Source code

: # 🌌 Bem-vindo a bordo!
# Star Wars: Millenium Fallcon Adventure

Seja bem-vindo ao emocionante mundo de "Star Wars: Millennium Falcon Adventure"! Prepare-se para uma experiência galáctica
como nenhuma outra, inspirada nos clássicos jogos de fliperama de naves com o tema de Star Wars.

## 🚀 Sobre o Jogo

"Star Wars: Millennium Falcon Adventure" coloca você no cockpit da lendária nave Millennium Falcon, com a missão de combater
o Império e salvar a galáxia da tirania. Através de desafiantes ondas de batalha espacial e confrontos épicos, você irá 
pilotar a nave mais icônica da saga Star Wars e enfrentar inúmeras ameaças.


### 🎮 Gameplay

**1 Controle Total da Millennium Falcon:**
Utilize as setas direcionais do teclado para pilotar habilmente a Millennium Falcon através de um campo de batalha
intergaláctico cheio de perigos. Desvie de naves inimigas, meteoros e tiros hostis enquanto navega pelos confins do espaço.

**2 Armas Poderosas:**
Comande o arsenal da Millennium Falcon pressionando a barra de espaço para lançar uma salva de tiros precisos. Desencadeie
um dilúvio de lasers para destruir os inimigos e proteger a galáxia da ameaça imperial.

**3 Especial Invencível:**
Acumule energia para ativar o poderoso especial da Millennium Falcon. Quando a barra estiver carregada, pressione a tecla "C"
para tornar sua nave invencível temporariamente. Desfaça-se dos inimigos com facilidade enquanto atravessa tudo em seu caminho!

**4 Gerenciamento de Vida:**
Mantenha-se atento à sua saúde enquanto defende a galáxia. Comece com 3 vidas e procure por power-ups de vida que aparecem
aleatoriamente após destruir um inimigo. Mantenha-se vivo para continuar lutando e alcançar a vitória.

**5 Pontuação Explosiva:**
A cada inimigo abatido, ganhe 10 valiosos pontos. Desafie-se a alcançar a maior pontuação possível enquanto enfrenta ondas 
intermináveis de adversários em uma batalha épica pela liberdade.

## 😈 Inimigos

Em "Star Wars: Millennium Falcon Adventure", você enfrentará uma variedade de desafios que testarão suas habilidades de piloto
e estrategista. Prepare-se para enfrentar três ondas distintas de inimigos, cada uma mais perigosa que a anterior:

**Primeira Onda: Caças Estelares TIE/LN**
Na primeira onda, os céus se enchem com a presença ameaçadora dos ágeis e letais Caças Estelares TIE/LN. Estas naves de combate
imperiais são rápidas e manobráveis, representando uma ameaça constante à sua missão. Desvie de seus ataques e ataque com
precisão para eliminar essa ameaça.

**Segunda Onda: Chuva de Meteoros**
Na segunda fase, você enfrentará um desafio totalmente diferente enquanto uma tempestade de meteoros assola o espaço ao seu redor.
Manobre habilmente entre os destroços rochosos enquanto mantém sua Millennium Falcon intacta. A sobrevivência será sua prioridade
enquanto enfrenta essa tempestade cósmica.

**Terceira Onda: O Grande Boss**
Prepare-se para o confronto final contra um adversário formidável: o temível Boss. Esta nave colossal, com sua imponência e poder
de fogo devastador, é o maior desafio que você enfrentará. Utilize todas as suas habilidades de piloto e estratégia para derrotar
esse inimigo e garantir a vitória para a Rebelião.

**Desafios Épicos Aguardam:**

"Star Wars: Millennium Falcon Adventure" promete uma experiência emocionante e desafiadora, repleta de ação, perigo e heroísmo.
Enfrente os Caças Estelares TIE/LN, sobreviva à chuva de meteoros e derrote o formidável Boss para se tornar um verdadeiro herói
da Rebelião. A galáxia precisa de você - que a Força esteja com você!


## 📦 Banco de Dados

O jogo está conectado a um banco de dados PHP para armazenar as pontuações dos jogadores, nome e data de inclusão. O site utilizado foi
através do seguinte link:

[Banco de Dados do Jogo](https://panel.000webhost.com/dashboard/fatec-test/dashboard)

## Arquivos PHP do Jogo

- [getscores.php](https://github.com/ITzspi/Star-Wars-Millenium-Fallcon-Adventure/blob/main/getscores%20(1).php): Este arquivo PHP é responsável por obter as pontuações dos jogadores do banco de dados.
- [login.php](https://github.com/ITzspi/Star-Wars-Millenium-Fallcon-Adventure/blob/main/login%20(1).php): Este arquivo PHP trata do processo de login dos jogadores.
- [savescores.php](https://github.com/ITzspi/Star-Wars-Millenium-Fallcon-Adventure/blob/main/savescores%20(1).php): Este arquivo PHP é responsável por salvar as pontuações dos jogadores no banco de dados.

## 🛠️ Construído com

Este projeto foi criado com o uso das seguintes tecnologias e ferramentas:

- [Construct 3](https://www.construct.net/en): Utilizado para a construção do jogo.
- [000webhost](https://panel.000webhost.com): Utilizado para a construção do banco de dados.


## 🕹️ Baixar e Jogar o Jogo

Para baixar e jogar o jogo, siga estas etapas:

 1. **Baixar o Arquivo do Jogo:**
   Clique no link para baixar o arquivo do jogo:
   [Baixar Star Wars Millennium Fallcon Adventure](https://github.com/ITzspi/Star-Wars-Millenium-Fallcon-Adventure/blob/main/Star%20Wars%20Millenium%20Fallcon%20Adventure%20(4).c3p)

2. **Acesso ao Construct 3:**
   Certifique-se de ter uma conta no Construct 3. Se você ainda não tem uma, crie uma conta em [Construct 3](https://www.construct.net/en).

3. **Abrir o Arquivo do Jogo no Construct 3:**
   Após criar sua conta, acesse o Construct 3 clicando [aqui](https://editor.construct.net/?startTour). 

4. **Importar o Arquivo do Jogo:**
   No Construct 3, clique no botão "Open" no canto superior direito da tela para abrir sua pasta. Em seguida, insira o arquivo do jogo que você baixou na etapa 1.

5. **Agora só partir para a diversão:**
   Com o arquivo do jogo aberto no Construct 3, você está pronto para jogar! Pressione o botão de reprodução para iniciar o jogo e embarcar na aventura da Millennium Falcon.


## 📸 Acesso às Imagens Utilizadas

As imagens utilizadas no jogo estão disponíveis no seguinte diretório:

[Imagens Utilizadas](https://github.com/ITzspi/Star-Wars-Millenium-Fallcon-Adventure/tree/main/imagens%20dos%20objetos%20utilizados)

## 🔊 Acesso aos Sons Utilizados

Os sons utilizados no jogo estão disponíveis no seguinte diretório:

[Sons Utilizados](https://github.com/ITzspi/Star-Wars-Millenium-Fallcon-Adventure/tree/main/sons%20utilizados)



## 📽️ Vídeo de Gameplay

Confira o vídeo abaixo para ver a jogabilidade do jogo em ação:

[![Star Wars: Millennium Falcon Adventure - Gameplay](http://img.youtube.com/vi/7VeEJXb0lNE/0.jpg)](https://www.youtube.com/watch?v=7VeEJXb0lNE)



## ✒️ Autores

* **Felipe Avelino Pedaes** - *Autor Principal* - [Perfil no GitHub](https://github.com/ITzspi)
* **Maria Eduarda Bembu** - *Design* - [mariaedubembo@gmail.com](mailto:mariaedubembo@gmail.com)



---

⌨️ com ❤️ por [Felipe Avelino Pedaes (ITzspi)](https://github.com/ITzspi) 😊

-=-=-

**Aim of the exercise**
Give back, unchanged, the run of lines in the listing above that begins at the line containing "Certifique-se de ter" and ends at the line containing "4. **Importar o Arquivo do Jogo:**", both included.

**Reply**
   Certifique-se de ter uma conta no Construct 3. Se você ainda não tem uma, crie uma conta em [Construct 3](https://www.construct.net/en).

3. **Abrir o Arquivo do Jogo no Construct 3:**
   Após criar sua conta, acesse o Construct 3 clicando [aqui](https://editor.construct.net/?startTour). 

4. **Importar o Arquivo do Jogo:**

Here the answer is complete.